# [Your goal]
From the data, return each line holding the word "times".

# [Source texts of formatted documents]
________
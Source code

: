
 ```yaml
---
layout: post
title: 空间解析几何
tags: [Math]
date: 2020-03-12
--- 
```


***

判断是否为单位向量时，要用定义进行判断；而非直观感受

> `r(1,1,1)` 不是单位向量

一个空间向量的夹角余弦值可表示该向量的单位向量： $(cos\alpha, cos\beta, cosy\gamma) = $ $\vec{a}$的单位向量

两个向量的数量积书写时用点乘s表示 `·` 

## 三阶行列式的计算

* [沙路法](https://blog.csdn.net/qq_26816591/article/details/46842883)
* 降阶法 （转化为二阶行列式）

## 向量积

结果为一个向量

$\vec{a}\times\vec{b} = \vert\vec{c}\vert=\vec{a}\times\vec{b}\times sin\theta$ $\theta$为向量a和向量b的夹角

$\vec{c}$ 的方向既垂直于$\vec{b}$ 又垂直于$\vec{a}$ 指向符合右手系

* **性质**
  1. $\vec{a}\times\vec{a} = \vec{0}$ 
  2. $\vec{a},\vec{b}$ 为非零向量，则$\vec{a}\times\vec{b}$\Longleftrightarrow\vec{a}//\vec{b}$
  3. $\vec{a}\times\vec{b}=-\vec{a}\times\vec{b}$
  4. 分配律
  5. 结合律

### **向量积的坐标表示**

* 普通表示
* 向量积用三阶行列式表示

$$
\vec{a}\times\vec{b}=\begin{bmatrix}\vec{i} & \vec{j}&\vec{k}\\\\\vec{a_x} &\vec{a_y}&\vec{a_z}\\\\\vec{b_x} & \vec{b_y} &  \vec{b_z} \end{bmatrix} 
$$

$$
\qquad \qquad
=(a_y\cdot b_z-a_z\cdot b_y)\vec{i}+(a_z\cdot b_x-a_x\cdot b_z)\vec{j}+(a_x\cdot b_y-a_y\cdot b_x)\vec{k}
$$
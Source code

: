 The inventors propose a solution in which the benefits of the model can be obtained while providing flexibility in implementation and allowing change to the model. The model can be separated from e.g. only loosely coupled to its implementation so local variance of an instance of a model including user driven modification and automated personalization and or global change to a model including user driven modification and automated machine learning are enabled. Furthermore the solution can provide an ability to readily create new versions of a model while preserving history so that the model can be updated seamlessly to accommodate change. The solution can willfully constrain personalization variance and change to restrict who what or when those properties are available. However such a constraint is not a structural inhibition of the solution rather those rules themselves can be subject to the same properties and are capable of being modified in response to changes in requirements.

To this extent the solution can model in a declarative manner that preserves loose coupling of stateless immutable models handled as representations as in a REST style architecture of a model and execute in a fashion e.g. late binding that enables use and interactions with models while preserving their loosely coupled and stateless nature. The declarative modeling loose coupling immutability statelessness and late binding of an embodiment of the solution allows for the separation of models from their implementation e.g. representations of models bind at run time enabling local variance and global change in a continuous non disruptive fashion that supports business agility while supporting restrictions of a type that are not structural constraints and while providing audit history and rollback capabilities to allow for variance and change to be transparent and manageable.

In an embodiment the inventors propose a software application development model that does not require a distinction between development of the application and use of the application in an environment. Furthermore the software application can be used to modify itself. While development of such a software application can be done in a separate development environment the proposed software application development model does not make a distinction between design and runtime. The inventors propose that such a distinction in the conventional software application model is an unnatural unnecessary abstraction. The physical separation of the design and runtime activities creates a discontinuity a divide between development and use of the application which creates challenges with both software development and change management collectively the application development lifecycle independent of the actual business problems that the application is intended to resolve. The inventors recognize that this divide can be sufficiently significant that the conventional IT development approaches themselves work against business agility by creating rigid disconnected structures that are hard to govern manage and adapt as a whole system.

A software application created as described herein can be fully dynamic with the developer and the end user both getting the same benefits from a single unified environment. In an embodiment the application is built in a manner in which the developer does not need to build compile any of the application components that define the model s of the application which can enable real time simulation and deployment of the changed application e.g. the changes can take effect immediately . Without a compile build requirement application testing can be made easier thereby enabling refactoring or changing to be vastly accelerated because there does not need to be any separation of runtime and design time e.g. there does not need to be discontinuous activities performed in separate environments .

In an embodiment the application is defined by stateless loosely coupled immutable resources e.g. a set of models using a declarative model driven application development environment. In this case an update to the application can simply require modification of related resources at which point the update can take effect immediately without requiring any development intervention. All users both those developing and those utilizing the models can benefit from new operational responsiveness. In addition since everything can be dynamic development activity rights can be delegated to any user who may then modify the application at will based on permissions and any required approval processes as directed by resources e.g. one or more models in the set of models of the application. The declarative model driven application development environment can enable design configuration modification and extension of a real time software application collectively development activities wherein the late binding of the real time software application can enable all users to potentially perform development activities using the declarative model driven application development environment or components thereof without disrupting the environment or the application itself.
________
# [The answer]
$\vec{a}\times\vec{b} = \vert\vec{c}\vert=\vec{a}\times\vec{b}\times sin\theta$ $\theta$为向量a和向量b的夹角
  1. $\vec{a}\times\vec{a} = \vec{0}$ 
  2. $\vec{a},\vec{b}$ 为非零向量，则$\vec{a}\times\vec{b}$\Longleftrightarrow\vec{a}//\vec{b}$
  3. $\vec{a}\times\vec{b}=-\vec{a}\times\vec{b}$
\vec{a}\times\vec{b}=\begin{bmatrix}\vec{i} & \vec{j}&\vec{k}\\\\\vec{a_x} &\vec{a_y}&\vec{a_z}\\\\\vec{b_x} & \vec{b_y} &  \vec{b_z} \end{bmatrix} 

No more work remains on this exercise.